* WHAT TO PRODUCE
Out of the data below, copy every line with the string "hspace".

————————

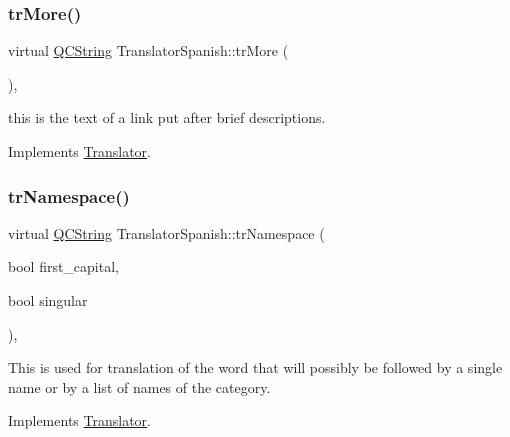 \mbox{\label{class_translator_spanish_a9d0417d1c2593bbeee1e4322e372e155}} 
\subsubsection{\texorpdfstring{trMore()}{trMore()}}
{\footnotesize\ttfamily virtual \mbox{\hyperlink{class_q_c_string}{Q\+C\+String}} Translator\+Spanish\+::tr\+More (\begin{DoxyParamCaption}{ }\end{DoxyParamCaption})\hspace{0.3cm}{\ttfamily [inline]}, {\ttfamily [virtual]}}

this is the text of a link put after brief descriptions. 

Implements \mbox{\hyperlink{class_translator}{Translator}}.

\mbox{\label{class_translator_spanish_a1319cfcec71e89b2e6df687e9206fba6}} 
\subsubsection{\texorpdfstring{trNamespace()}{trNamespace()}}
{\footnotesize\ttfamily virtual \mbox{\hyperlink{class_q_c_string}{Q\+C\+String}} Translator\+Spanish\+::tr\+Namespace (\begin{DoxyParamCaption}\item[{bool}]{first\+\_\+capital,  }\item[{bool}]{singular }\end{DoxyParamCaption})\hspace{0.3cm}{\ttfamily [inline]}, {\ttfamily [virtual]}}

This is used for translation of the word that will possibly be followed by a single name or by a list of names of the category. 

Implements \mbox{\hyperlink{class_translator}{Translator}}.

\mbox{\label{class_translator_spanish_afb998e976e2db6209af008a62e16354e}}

————————

* ANSWER SPACE
{\footnotesize\ttfamily virtual \mbox{\hyperlink{class_q_c_string}{Q\+C\+String}} Translator\+Spanish\+::tr\+More (\begin{DoxyParamCaption}{ }\end{DoxyParamCaption})\hspace{0.3cm}{\ttfamily [inline]}, {\ttfamily [virtual]}}
{\footnotesize\ttfamily virtual \mbox{\hyperlink{class_q_c_string}{Q\+C\+String}} Translator\+Spanish\+::tr\+Namespace (\begin{DoxyParamCaption}\item[{bool}]{first\+\_\+capital,  }\item[{bool}]{singular }\end{DoxyParamCaption})\hspace{0.3cm}{\ttfamily [inline]}, {\ttfamily [virtual]}}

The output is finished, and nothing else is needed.